Je reproduis ici un article écrit par Gustave Flourens et publié par La Patrie en danger dans son numéro daté du 2 décembre et dans Le Rappel (même date). Jean Stef, Louis Richard et Charles Altenhoven ont été inhumés dans le cimetière de Charonne le 30 novembre 1870. J’insère des informations complémentaires (en bleu) dans le cours de son article.
FUNÉRAILLES DES TIRAILLEURS DE BELLEVILLE
Tués à Maisons-Alfort par les Prussiens,
le 27 novembre
Nous venons de les accompagner au cimetière de Charonne et de leur dire nos derniers adieux. Ils sont morts trois pour la République, trois, dont le plus vieux avait vingt-neuf ans.
[Jean Stef avait 29 ans, Louis Richard 27 et Charles Altenhoven 24.]
Il y a quelques jours, j’eus encore le bonheur de les voir, pleins de vie, de santé, de jeunesse, pleins d’espoir dans le triomphe définitif de la grande République démocratique et sociale universelle.

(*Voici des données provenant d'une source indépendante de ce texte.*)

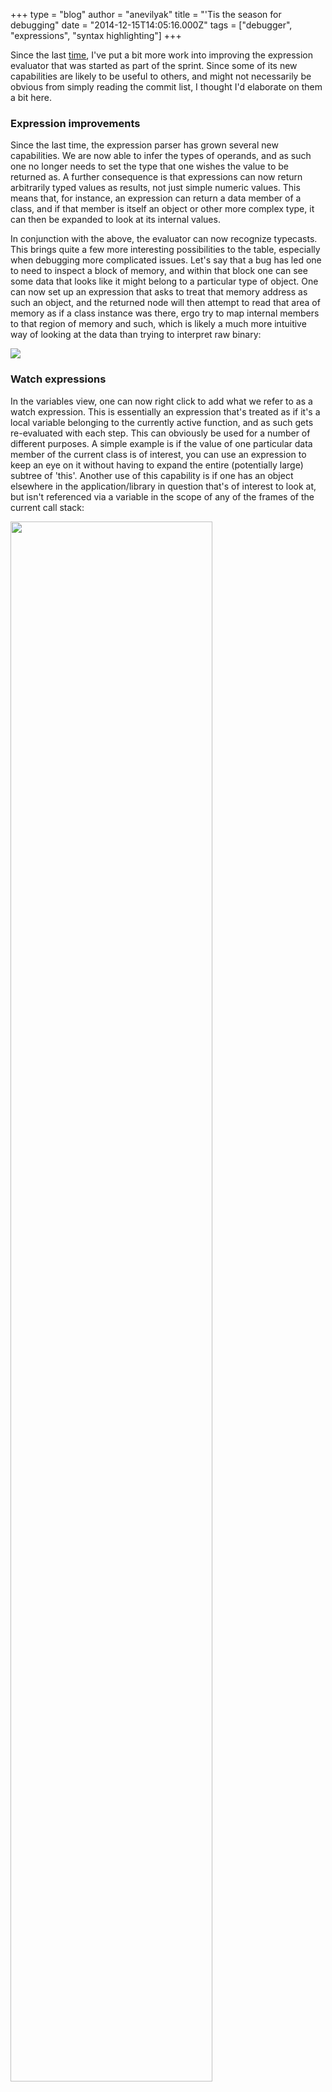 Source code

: +++
type = "blog"
author = "anevilyak"
title = "'Tis the season for debugging"
date = "2014-12-15T14:05:16.000Z"
tags = ["debugger", "expressions", "syntax highlighting"]
+++

Since the last <a href="/blog/anevilyak/2014-10-30_code_sprint_2014_debugger">time</a>, I've put a bit more work into improving the expression evaluator that was started as part of the sprint. Since some of its new capabilities are likely to be useful to others, and might not necessarily be obvious from simply reading the commit list, I thought I'd elaborate on them a bit here.
<!--break-->
<h3>Expression improvements</h3>

Since the last time, the expression parser has grown several new capabilities. We are now able to infer the types of operands, and as such one no longer needs to set the type that one wishes the value to be returned as. A further consequence is that expressions can now return arbitrarily typed values as results, not just simple numeric values. This means that, for instance, an expression can return a data member of a class, and if that member is itself an object or other more complex type, it can then be expanded to look at its internal values.

In conjunction with the above, the evaluator can now recognize typecasts. This brings quite a few more interesting possibilities to the table, especially when debugging more complicated issues. Let's say that a bug has led one to need to inspect a block of memory, and within that block one can see some data that looks like it might belong to a particular type of object. One can now set up an expression that asks to treat that memory address as such an object, and the returned node will then attempt to read that area of memory as if a class instance was there, ergo try to map internal members to that region of memory and such, which is likely a much more intuitive way of looking at the data than trying to interpret raw binary:

<img src="/files/address_expression_1.png" />

<h3>Watch expressions</h3>

In the variables view, one can now right click to add what we refer to as a watch expression. This is essentially an expression that's treated as if it's a local variable belonging to the currently active function, and as such gets re-evaluated with each step. This can obviously be used for a number of different purposes. A simple example is if the value of one particular data member of the current class is of interest, you can use an expression to keep an eye on it without having to expand the entire (potentially large) subtree of 'this'. Another use of this capability is if one has an object elsewhere in the application/library in question that's of interest to look at, but isn't referenced via a variable in the scope of any of the frames of the current call stack:

<a href="/files/expression_variable_0.png"><img width="80%" height="80%" src="/files/expression_variable_0.png" /></a>

 As long as the address is known, you can set up an expression using the address and type of that object in order to keep it visible in the current frame. This screenshot also illustrates a smaller, but still useful feature that's been added since the last time, namely that the variables view will now highlight values that have changed since the last step. This is handy for seeing what effect a statement had at a quick glance, or even spotting when a statement unexpectedly changes a value that wasn't expected to change. It should be noted that this only tracks variables that are currently visible though, i.e. nodes that are collapsed under a subtree will not be highlighted.

A further minor tweak since the last time is that breakpoints that have a condition associated with them are now drawn in a different color from regular breakpoints, in order to make that distinction clear at a glance. Furthermore, one can now right click on a breakpoint marker in order to reconfigure it directly, rather than having to go through the breakpoint manager tab to do so.

<h3>Oh, and one more thing</h3>

Last but not least, the additional work done on the evaluator has also allowed for parts of it to be reused in order to implement a syntax highlighter, as can be seen below:

<a href="/files/syntax.png"><img width="90%" height="90%" src="/files/syntax.png" /></a>

While this doesn't in and of itself present any new debugging capabilities, it does make the code that's currently visible a bit easier to look at and quickly find things in, as is the case in syntax highlighting code editors/IDEs elsewhere. The only (known) missing piece is that it doesn't yet recognize type names, since doing so efficiently enough for our needs here will require some additional work in the DWARF subsystem. This will be worked on in time though, as will the remaining missing pieces of expression parsing. Until then, happy debugging!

Ils sont morts en braves, tous frappés par devant, après avoir soutenu neuf heures de combat, à quatre cents Français contre quinze cents Saxons!
Envoyé le vendredi, 25, aux avant-postes de Maisons-Alfort, le bataillon des tirailleurs de Belleville vint relever dans cette position les mobiles de la Côte-d’Or.
Porté sur Créteil, il engagea, le samedi, et toute la nuit du samedi au dimanche, une vive fusillade avec l’ennemi.
Pas de vivres, et toujours la fusillade. On n’eut à manger que le dimanche à quatre heures du soir. Poste isolé où l’on n’avait pas d’appui à espérer, le fort étant loin et plus loin encore les troupes amies.
Néanmoins, pas un ne regardait en arrière. Ils avaient à défendre la République, et on ne périt pas inutilement pour la République, fût-ce même dans un Bourget quelconque, sous les ordres d’un incapable général.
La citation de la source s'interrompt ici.